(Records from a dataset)
===============

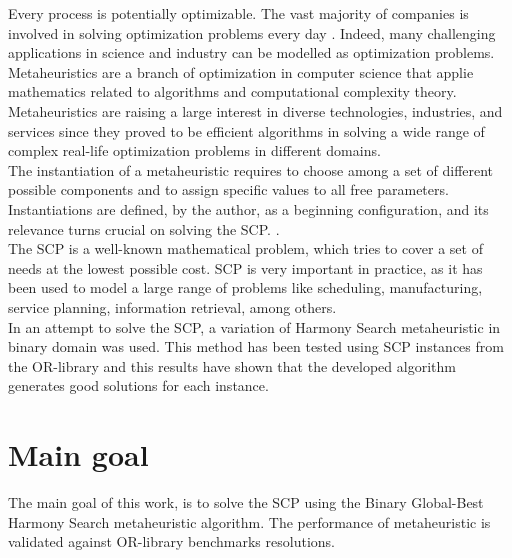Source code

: Every process is potentially optimizable. The vast majority of companies is involved in solving optimization problems every day \cite{DBLP:books/daglib/0022645}. Indeed, many challenging applications in science and industry can be modelled as optimization problems.\\

Metaheuristics are a branch of optimization in computer science that applie mathematics related to algorithms and computational complexity theory. Metaheuristics are raising a large interest in diverse technologies, industries, and services since they proved to be efficient algorithms in solving a wide range of  complex real-life optimization problems in different domains.\\

The instantiation of a metaheuristic requires to choose among a set of different possible components and to assign specific values to all free parameters. Instantiations are defined, by the author, as a beginning configuration, and its relevance turns crucial on solving the SCP. \cite{DBLP:conf/gecco/BirattariSPV02}.\\

The SCP is a well-known mathematical problem, which tries to cover a set of needs at the lowest possible cost. SCP is very important in practice, as it has been used to model a large range of problems like scheduling, manufacturing, service planning, information retrieval, among others.\\

In an attempt to solve the SCP, a variation of Harmony Search metaheuristic in binary domain  was used. This method has been tested using SCP instances from the OR-library \cite{citeulike:921349} and this results have shown that the developed algorithm generates good solutions for each instance.

\section{Main goal}
The main goal of this work, is to solve the SCP using the Binary Global-Best Harmony Search metaheuristic algorithm. The performance of metaheuristic is validated against OR-library benchmarks resolutions.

===============

» **What needs to be done**
Reproduce every record word for word. The copy must contain no pictures.

» **Reply**
Source code

: Every process is potentially optimizable. The vast majority of companies is involved in solving optimization problems every day \cite{DBLP:books/daglib/0022645}. Indeed, many challenging applications in science and industry can be modelled as optimization problems.\\

Metaheuristics are a branch of optimization in computer science that applie mathematics related to algorithms and computational complexity theory. Metaheuristics are raising a large interest in diverse technologies, industries, and services since they proved to be efficient algorithms in solving a wide range of  complex real-life optimization problems in different domains.\\

The instantiation of a metaheuristic requires to choose among a set of different possible components and to assign specific values to all free parameters. Instantiations are defined, by the author, as a beginning configuration, and its relevance turns crucial on solving the SCP. \cite{DBLP:conf/gecco/BirattariSPV02}.\\

The SCP is a well-known mathematical problem, which tries to cover a set of needs at the lowest possible cost. SCP is very important in practice, as it has been used to model a large range of problems like scheduling, manufacturing, service planning, information retrieval, among others.\\

In an attempt to solve the SCP, a variation of Harmony Search metaheuristic in binary domain  was used. This method has been tested using SCP instances from the OR-library \cite{citeulike:921349} and this results have shown that the developed algorithm generates good solutions for each instance.

\section{Main goal}
The main goal of this work, is to solve the SCP using the Binary Global-Best Harmony Search metaheuristic algorithm. The performance of metaheuristic is validated against OR-library benchmarks resolutions.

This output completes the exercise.